Central African Mining & Exploration (CEAMF-O, CFM-L) (Camec) has announced it intends to bid for Katanga Mining (KAT-T, KATFF-O).
Camec’s “indicative” bid is 15 shares for one Katanga share. That would value the company, whose principal asset is the Kamoto copper-cobalt project in Katanga province, Democratic Republic of the Congo, at $20.85 per share or $1.6 billion.
Camec holds a 75% interest in three large copper concessions in Katanga: 467, 469 and Mukondo. It purchased that interest for shares from Zimbabwean businessman Billy Rautenbach, who headed Camec’s 25% partner, state mining agency Gnrale des Carrires et des Mines from 1998 to 2000. Rautenbach received 172 million Camec shares (then 19% of the company) for the assets; that holding may have since been diluted to around 8%.
In May, South African authorities sought Rautenbach’s extradition from Zimbabwe to answer charges of fraud at the South African operations of Korean car maker Hyundai.

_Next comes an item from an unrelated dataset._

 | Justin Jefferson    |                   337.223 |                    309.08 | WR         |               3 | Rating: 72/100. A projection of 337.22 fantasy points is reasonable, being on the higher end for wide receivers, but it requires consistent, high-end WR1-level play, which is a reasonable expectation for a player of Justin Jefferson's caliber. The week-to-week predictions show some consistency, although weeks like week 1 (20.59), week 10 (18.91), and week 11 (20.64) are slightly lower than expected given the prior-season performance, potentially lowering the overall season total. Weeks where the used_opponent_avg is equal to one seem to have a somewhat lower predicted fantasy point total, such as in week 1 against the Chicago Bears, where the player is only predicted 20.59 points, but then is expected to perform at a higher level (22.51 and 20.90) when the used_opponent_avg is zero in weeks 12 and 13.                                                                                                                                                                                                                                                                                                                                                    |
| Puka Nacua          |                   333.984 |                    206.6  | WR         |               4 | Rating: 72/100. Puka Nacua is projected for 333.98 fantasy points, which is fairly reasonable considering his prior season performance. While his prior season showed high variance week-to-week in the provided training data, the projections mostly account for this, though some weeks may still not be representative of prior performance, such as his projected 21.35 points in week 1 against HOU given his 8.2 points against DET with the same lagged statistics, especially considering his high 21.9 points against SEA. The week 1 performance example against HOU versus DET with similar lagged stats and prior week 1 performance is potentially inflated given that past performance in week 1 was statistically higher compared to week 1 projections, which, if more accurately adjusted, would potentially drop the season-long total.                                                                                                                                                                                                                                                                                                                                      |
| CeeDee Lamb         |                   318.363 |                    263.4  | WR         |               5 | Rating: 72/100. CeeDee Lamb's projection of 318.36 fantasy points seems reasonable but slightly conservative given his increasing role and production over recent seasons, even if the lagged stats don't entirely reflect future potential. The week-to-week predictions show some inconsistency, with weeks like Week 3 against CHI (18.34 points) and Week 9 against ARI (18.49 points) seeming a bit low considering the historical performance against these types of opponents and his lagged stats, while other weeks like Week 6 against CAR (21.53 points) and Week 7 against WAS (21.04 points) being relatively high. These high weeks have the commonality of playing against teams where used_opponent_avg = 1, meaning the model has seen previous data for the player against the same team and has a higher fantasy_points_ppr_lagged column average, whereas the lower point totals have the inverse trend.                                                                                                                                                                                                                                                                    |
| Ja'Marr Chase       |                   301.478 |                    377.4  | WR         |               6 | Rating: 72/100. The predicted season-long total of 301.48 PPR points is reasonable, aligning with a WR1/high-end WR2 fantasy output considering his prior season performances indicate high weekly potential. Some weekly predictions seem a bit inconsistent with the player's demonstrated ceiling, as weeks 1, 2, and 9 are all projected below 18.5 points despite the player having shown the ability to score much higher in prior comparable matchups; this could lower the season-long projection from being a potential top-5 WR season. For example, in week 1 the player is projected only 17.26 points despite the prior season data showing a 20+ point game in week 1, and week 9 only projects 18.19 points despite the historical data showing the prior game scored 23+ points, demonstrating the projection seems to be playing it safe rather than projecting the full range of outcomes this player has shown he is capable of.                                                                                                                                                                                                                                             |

The Congo’s deputy mines minister, Victor Kasongo, said South Africa had asked for Congolese assistance in detaining Rautenbach, as well.
Camec’s bid comes after it assembled a block of 17 million Katanga shares, a 22% holding, acquired from other large shareholders for 74.7 million Camec shares.
In response, Katanga applied for a cease-acquiring order from the Ontario Securities Commission, and put through a shareholders’ rights plan, which would have flipped in if Camec had acquired more shares. Shareholders are to vote on the increase in authorized capital at a meeting on July 17.
Camec put a hold on an agreement to acquire another block of 6 million shares, apparently to avoid Katanga’s poison pill, but also after discussions with the Securities Commission where the Commission said it would not act on Katanga’s application.
The largest block of Katanga shares is held by Congolese businessman George Forrest, who owns 24%. Katanga CEO Arthur Ditto controlled 9% of the shares at last report (in April), and another large shareholder that would be expected to be in management’s corner is the RP Explorer Master Fund, where Forrest associate (and one-time business partner of Rautenbach) Dan Gertler is a beneficial owner; RP owns 15.7%, some of which was acquired from retiring chairman Robert Buchan.